What the task asks ▸
Every line of the data is to be reproduced exactly.

################

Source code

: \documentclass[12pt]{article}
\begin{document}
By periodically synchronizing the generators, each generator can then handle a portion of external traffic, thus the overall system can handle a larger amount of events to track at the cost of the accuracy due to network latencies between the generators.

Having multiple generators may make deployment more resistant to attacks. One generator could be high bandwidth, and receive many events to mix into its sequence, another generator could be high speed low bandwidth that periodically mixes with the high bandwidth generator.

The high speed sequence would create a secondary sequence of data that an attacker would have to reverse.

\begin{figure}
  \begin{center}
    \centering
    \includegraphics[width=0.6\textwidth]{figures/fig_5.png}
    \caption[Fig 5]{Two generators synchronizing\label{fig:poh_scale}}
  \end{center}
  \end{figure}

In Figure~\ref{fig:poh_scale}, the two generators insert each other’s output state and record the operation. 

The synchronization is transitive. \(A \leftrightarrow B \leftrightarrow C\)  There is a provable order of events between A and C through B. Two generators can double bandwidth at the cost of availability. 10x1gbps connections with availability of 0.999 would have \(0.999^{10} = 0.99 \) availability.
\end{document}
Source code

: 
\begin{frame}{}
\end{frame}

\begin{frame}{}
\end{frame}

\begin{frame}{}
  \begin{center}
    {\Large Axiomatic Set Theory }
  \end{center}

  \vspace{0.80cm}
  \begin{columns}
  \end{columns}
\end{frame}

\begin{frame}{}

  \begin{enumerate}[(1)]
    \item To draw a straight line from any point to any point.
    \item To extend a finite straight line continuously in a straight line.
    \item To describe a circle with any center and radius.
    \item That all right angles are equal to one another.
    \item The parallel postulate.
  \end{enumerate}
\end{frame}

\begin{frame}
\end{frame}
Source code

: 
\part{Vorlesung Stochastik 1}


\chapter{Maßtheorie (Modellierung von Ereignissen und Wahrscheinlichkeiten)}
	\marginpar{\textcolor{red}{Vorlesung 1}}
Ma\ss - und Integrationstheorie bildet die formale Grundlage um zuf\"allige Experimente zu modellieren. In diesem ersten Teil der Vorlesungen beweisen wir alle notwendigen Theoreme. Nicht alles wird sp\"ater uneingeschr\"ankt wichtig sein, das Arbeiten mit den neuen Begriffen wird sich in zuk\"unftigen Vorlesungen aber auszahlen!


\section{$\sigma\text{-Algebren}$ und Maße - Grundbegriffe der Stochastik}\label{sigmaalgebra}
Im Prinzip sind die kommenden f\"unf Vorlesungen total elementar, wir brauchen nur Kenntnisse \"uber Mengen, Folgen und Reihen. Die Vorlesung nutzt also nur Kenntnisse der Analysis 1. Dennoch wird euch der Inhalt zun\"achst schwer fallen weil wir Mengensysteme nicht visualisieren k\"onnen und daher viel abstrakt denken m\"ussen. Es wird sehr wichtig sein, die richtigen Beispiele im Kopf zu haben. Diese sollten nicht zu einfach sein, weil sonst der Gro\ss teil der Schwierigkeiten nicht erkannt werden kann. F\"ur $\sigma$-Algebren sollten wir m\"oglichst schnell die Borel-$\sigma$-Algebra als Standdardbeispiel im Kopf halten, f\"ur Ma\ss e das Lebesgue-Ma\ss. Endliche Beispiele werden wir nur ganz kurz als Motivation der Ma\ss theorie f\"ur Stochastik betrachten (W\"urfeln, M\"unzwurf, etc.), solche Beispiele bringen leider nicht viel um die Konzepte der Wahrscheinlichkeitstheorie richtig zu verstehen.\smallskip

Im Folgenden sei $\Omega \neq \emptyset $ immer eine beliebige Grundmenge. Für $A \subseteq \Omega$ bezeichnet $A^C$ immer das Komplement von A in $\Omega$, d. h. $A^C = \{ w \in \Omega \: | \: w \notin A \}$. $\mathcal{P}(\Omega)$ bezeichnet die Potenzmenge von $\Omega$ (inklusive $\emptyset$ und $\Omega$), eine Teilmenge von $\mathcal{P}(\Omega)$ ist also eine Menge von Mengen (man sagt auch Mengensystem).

################

Result of the exercise ▸
Source code

: \documentclass[12pt]{article}
\begin{document}
By periodically synchronizing the generators, each generator can then handle a portion of external traffic, thus the overall system can handle a larger amount of events to track at the cost of the accuracy due to network latencies between the generators.

Having multiple generators may make deployment more resistant to attacks. One generator could be high bandwidth, and receive many events to mix into its sequence, another generator could be high speed low bandwidth that periodically mixes with the high bandwidth generator.

The high speed sequence would create a secondary sequence of data that an attacker would have to reverse.

\begin{figure}
  \begin{center}
    \centering
    \includegraphics[width=0.6\textwidth]{figures/fig_5.png}
    \caption[Fig 5]{Two generators synchronizing\label{fig:poh_scale}}
  \end{center}
  \end{figure}

In Figure~\ref{fig:poh_scale}, the two generators insert each other’s output state and record the operation. 

The synchronization is transitive. \(A \leftrightarrow B \leftrightarrow C\)  There is a provable order of events between A and C through B. Two generators can double bandwidth at the cost of availability. 10x1gbps connections with availability of 0.999 would have \(0.999^{10} = 0.99 \) availability.
\end{document}
Source code

: 
\begin{frame}{}
\end{frame}

\begin{frame}{}
\end{frame}

\begin{frame}{}
  \begin{center}
    {\Large Axiomatic Set Theory }
  \end{center}

  \vspace{0.80cm}
  \begin{columns}
  \end{columns}
\end{frame}

\begin{frame}{}

  \begin{enumerate}[(1)]
    \item To draw a straight line from any point to any point.
    \item To extend a finite straight line continuously in a straight line.
    \item To describe a circle with any center and radius.
    \item That all right angles are equal to one another.
    \item The parallel postulate.
  \end{enumerate}
\end{frame}

\begin{frame}
\end{frame}
Source code

: 
\part{Vorlesung Stochastik 1}


\chapter{Maßtheorie (Modellierung von Ereignissen und Wahrscheinlichkeiten)}
	\marginpar{\textcolor{red}{Vorlesung 1}}
Ma\ss - und Integrationstheorie bildet die formale Grundlage um zuf\"allige Experimente zu modellieren. In diesem ersten Teil der Vorlesungen beweisen wir alle notwendigen Theoreme. Nicht alles wird sp\"ater uneingeschr\"ankt wichtig sein, das Arbeiten mit den neuen Begriffen wird sich in zuk\"unftigen Vorlesungen aber auszahlen!


\section{$\sigma\text{-Algebren}$ und Maße - Grundbegriffe der Stochastik}\label{sigmaalgebra}
Im Prinzip sind die kommenden f\"unf Vorlesungen total elementar, wir brauchen nur Kenntnisse \"uber Mengen, Folgen und Reihen. Die Vorlesung nutzt also nur Kenntnisse der Analysis 1. Dennoch wird euch der Inhalt zun\"achst schwer fallen weil wir Mengensysteme nicht visualisieren k\"onnen und daher viel abstrakt denken m\"ussen. Es wird sehr wichtig sein, die richtigen Beispiele im Kopf zu haben. Diese sollten nicht zu einfach sein, weil sonst der Gro\ss teil der Schwierigkeiten nicht erkannt werden kann. F\"ur $\sigma$-Algebren sollten wir m\"oglichst schnell die Borel-$\sigma$-Algebra als Standdardbeispiel im Kopf halten, f\"ur Ma\ss e das Lebesgue-Ma\ss. Endliche Beispiele werden wir nur ganz kurz als Motivation der Ma\ss theorie f\"ur Stochastik betrachten (W\"urfeln, M\"unzwurf, etc.), solche Beispiele bringen leider nicht viel um die Konzepte der Wahrscheinlichkeitstheorie richtig zu verstehen.\smallskip

Im Folgenden sei $\Omega \neq \emptyset $ immer eine beliebige Grundmenge. Für $A \subseteq \Omega$ bezeichnet $A^C$ immer das Komplement von A in $\Omega$, d. h. $A^C = \{ w \in \Omega \: | \: w \notin A \}$. $\mathcal{P}(\Omega)$ bezeichnet die Potenzmenge von $\Omega$ (inklusive $\emptyset$ und $\Omega$), eine Teilmenge von $\mathcal{P}(\Omega)$ ist also eine Menge von Mengen (man sagt auch Mengensystem).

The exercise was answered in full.